What are domain name disputes? How can the UDRP handle domain name disputes?

Domain names are intended to be easily identifiable, easy to remember, and eventually act as business identifiers for an online business. Thus, some online businesses use existing trademarks as their domain names to attract potential customers to their websites. Third parties often try to profit from this practice by preemptively registering domain name incorporating the trademarks by third parties and then sell those domain names to the highest bidder. This practice is known as cybersquatting.

Every year, cybersquatters exploit the system and register numerous potentially valuable domain names and often put the domain names up for auction, or offer them for sale directly to the company or person involved. Other cybersquatters keep the registration and use the domain name to attract business to their own sites using the goodwill associated with the other person’s business. In such cases, businesses may file a complaint under the Uniform Dispute Resolution Policy (UDRP) to gain ownership of the cybersquatted domain name.

UDRP Proceedings and Domain Name Disputes

The UDRP was originally conceived by ICANN and includes a set of rules aimed at resolving ownership disputes over a particular domain name namely global top level domains such as :.aero, .biz, .com, .coop, .info, .museum, .name, .net, and .org. In most cases, the UDRP does not generally apply to country-code top-level domains. Registrants of global top-level domains agree to the terms of the UDRP as a prerequisite of the domain name registration agreement. UDRP enables trademark holders to retrieve domain names without having to go through a lengthy and expensive legal process through the court system. Instead, the UDRP governs an administrative or arbitration procedure before one of four of the following organizations: (1) the World Intellectual Property Organization (WIPO) in Switzerland; (2) the National Arbitration Forum (NAF) in the U.S.; (3) eResolution in Canada; and (4) the CPR Institute for Dispute Resolution (CPRADR) in theU.S.

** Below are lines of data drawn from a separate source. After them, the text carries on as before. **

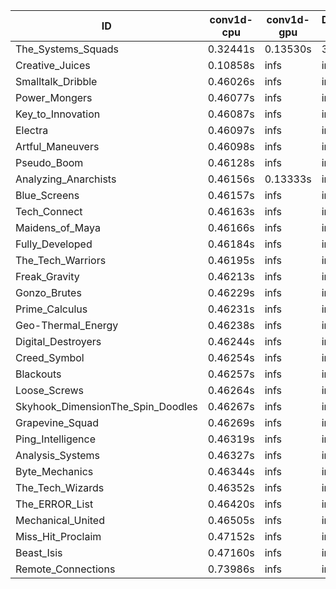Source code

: |ID|conv1d-cpu|conv1d-gpu|DWSPConv2D-gpu|gemm-gpu|avg|
|-|-|-|-|-|-|
|The_Systems_Squads|0.32441s|0.13530s|3.09126s|4.41207s|1.99076s|
|Creative_Juices|0.10858s|infs|infs|4.45879s|infs|
|Smalltalk_Dribble|0.46026s|infs|infs|4.41207s|infs|
|Power_Mongers|0.46077s|infs|infs|4.45568s|infs|
|Key_to_Innovation|0.46087s|infs|infs|4.44992s|infs|
|Electra|0.46097s|infs|infs|4.43251s|infs|
|Artful_Maneuvers|0.46098s|infs|infs|4.45043s|infs|
|Pseudo_Boom|0.46128s|infs|infs|4.44466s|infs|
|Analyzing_Anarchists|0.46156s|0.13333s|infs|4.43975s|infs|
|Blue_Screens|0.46157s|infs|infs|4.42910s|infs|
|Tech_Connect|0.46163s|infs|infs|4.45295s|infs|
|Maidens_of_Maya|0.46166s|infs|infs|4.46314s|infs|
|Fully_Developed|0.46184s|infs|infs|4.46387s|infs|
|The_Tech_Warriors|0.46195s|infs|infs|4.46048s|infs|
|Freak_Gravity|0.46213s|infs|infs|4.44500s|infs|
|Gonzo_Brutes|0.46229s|infs|infs|4.44059s|infs|
|Prime_Calculus|0.46231s|infs|infs|4.45351s|infs|
|Geo-Thermal_Energy|0.46238s|infs|infs|4.44730s|infs|
|Digital_Destroyers|0.46244s|infs|infs|4.42665s|infs|
|Creed_Symbol|0.46254s|infs|infs|4.41349s|infs|
|Blackouts|0.46257s|infs|infs|4.43495s|infs|
|Loose_Screws|0.46264s|infs|infs|4.43570s|infs|
|Skyhook_DimensionThe_Spin_Doodles|0.46267s|infs|infs|4.46170s|infs|
|Grapevine_Squad|0.46269s|infs|infs|4.42638s|infs|
|Ping_Intelligence|0.46319s|infs|infs|4.47607s|infs|
|Analysis_Systems|0.46327s|infs|infs|4.46713s|infs|
|Byte_Mechanics|0.46344s|infs|infs|4.44269s|infs|
|The_Tech_Wizards|0.46352s|infs|infs|4.46936s|infs|
|The_ERROR_List|0.46420s|infs|infs|4.43952s|infs|
|Mechanical_United|0.46505s|infs|infs|4.44477s|infs|
|Miss_Hit_Proclaim|0.47152s|infs|infs|4.45763s|infs|
|Beast_Isis|0.47160s|infs|infs|4.45676s|infs|
|Remote_Connections|0.73986s|infs|infs|4.46101s|infs|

Under UDRP procedures, the trademark owner must file a complaint with one of the four organization described above and prove: (1) that the domain name is identical or confusingly similar to a trademark in which it has rights; (2) the current domain name holder has no rights or legitimate interests in the domain name; and (3) the domain name has been registered and is being used in bad faith. In most cases, the arbitration body will issue a ruling within a few months. To initiate a UDRP proceeding, a trademark owner should select a dispute-resolution provider from the list above, and then follow the requirements and instructions on the provider's website to submit a complaint. Advice of intellectual property counsel is prudent when preparing UDRP complaints.

Resolving Domain Name Disputes through Anticybersquatting Consumer Protection Act

In addition, the trademark owner could bring an action in a U.S. federal court under the Anticybersquatting Consumer Protection Act. This Act generally prohibits using a domain name containing another's trademark with an intent to profit. Under this Act, anyone who in bad faith uses, sells, or tries to sell a domain name that infringes another's trademark, may be subject to penalties of up to $100,000 per domain name abuse incident. The use of a domain containing another's trademark also may also violate other trademark and unfair competition laws. Advice of intellectual property counsel is prudent when assessing the best avenue of protection afforded to a trademarkowner.